Abstract: FR-PO0753
Functional Study of map3k15 in Zebrafish Pronephros
Session Information
- Glomerular Diseases: Cell Homeostasis and Novel Injury Mechanisms
November 07, 2025 | Location: Exhibit Hall, Convention Center
Abstract Time: 10:00 AM - 12:00 PM
Category: Glomerular Diseases
- 1401 Glomerular Diseases: Mechanisms, including Podocyte Biology
Authors
- Jia, Chunyu, Peking Union Medical College Hospital, Beijing, China
- Wang, Gangan, Peking Union Medical College Hospital, Beijing, China
- Chen, Gang, Peking Union Medical College Hospital, Beijing, China
- Zheng, Ke, Peking Union Medical College Hospital, Beijing, China
- Qin, Yan, Peking Union Medical College Hospital, Beijing, China
- Li, Xuemei, Peking Union Medical College Hospital, Beijing, China
Background
MAP3K15 is highly expressed in renal tissues, but its role in kidney remains unclear.

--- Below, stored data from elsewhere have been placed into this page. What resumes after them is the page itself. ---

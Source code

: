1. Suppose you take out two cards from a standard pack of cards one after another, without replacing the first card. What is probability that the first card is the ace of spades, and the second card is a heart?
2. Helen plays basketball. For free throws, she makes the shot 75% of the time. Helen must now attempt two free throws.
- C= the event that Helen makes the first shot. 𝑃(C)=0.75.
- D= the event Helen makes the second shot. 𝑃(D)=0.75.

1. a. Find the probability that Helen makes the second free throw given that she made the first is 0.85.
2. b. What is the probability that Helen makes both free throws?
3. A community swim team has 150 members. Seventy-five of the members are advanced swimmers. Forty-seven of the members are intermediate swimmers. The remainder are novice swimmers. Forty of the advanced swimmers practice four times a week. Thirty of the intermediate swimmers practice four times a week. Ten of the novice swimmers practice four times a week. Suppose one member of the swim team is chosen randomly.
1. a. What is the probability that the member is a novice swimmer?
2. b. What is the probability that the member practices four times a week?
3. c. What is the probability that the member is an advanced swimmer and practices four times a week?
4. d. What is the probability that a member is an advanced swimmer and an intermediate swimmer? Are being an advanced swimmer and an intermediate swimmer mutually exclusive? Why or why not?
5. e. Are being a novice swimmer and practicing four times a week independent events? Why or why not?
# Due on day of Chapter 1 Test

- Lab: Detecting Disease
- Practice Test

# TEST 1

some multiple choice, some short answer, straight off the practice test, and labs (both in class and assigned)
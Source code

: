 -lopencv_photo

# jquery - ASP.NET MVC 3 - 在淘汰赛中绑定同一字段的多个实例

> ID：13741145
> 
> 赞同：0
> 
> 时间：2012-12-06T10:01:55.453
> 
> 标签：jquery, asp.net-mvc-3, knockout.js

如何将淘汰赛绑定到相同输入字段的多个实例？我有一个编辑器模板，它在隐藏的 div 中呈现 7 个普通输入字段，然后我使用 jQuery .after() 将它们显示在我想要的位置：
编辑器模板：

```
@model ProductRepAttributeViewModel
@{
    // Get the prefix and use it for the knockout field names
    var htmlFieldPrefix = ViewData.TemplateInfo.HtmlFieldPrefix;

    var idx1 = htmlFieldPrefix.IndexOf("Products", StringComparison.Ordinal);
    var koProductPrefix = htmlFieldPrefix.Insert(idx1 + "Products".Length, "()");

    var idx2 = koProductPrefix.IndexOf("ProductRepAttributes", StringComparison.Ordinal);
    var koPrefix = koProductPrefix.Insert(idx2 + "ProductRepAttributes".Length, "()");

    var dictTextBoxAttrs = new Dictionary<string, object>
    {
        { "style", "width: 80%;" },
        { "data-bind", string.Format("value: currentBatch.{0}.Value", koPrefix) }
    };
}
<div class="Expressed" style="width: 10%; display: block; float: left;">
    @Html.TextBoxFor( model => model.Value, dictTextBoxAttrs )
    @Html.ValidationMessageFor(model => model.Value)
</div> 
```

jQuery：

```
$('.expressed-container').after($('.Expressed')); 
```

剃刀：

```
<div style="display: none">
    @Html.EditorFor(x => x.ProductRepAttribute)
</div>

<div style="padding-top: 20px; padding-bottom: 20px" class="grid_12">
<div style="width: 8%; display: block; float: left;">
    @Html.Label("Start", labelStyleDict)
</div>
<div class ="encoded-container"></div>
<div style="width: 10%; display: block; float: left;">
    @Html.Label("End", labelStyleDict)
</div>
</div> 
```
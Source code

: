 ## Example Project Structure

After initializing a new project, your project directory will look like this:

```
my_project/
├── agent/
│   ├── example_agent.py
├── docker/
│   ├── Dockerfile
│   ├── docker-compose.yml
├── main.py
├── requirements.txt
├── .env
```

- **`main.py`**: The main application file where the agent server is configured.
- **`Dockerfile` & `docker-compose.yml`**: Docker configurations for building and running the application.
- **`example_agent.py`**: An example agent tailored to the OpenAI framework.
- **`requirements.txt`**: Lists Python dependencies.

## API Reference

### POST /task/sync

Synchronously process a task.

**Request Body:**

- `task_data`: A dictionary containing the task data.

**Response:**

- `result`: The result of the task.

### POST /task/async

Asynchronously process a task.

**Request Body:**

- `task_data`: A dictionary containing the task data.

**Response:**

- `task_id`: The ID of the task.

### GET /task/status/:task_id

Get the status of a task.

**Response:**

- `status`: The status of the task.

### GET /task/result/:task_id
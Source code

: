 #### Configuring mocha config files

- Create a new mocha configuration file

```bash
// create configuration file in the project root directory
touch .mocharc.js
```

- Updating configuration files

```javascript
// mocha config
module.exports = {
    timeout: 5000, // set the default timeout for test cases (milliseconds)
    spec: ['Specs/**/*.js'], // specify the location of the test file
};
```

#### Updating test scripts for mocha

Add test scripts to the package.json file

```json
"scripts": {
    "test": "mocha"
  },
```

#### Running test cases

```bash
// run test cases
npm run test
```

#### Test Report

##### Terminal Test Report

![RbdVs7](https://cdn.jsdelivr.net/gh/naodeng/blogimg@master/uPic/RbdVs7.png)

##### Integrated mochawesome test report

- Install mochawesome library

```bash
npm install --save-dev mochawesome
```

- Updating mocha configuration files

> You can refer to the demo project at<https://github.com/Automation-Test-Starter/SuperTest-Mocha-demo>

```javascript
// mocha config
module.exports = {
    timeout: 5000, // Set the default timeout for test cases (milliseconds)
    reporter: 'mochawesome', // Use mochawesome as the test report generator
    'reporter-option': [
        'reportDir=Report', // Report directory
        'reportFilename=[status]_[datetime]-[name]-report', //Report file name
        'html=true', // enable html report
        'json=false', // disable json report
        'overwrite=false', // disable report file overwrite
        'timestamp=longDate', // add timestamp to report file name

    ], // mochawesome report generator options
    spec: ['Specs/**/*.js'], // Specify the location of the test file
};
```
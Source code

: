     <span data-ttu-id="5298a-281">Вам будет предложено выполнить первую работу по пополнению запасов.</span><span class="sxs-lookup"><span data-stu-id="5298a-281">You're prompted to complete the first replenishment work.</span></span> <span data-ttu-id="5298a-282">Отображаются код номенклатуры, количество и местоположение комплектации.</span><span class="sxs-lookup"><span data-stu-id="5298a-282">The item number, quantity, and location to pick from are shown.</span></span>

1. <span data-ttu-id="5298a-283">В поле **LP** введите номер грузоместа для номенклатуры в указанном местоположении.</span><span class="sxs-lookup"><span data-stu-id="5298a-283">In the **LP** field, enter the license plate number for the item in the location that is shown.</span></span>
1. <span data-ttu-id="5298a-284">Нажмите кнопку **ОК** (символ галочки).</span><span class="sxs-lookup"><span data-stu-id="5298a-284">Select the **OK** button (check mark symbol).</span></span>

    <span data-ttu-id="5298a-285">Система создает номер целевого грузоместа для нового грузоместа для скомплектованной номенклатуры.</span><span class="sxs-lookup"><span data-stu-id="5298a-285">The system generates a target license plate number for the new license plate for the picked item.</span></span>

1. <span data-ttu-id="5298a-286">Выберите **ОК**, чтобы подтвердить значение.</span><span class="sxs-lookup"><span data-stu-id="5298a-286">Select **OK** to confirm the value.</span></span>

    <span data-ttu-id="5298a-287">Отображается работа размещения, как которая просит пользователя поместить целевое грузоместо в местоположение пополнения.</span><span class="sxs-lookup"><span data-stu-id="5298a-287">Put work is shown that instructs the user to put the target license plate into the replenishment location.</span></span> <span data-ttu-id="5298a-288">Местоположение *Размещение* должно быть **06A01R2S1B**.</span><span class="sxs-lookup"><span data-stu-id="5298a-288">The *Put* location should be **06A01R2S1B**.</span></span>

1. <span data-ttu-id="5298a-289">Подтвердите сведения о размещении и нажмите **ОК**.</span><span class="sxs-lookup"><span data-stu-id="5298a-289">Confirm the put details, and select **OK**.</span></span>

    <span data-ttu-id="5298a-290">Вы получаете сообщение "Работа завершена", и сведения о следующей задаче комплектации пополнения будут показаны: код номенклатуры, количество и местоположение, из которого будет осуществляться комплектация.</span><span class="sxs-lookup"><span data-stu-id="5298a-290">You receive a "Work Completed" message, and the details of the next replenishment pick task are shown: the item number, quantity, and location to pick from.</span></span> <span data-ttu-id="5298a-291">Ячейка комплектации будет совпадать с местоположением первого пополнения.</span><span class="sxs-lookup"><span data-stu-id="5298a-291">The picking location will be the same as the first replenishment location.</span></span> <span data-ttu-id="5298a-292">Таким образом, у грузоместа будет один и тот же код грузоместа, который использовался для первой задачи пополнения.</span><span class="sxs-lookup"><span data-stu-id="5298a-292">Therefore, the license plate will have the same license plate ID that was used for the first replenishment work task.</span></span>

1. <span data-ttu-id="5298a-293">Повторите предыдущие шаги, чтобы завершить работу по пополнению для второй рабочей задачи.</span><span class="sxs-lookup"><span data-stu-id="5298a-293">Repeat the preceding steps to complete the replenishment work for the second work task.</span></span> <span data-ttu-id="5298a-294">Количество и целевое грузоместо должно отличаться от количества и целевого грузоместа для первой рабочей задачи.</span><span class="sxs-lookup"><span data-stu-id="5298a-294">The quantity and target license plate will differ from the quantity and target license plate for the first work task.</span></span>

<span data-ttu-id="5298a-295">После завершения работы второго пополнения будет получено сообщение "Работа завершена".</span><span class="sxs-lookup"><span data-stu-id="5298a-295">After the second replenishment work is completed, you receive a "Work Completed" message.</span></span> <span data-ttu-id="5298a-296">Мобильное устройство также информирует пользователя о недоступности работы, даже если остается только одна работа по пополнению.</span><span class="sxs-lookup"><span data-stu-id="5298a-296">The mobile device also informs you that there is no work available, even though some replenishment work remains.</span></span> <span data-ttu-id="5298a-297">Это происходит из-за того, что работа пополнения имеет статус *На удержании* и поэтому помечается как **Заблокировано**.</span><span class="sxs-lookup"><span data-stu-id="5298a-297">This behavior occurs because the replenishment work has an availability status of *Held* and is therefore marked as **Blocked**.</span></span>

We identified a MAP3K15 frameshift mutation in a family with idiopathic membranous nephropathy, and knockout mice showed spontaneous podocyte injury and proteinuria. To investigate its role, we generated map3k15 knockout zebrafish via CRISPR/Cas9 to examine effects on pronephros development and function.
Methods
CRISPR/Cas9-generated map3k15 knockout lines were validated by qRT-PCR and WISH. Edema and morphological changes were examined microscopically. Podocin staining and Tg(gtshβ:GFP) assessed renal structures, while proteinuria and FITC-dextran assays evaluated glomerular function. RNA-seq and qRT-PCR identified kidney-related gene changes.
Results
map3k15 is expressed early during embryonic development and localizes to the pronephric tubules. Two stable map3k15 konckout lines were generated, with significantly reduced mRNA expression. Compared to WT, mutants developed progressive edema by 2 dpf, mainly in the head, pericardium, and yolk. Immunofluorescence showed markedly decreased Podocin expression in glomeruli, along with proximal tubule abnormalities. SDS-PAGE confirmed proteinuria, and 70 kDa FITC-dextran clearance assays indicated compromised glomerular barrier. Transcriptomic profiling identified 6,498 differentially expressed genes, with significant downregulation of nephrogenic markers (pax2a, lhx1a, wt1a, nphs2), consistent with qRT-PCR.
Conclusion
This study generated map3k15 knockout zebrafish via CRISPR/Cas9 and showed that map3k15 loss leads to pronephric defects, including edema, impaired filtration, and proteinuria, underscoring its essential role in pronephros development and function.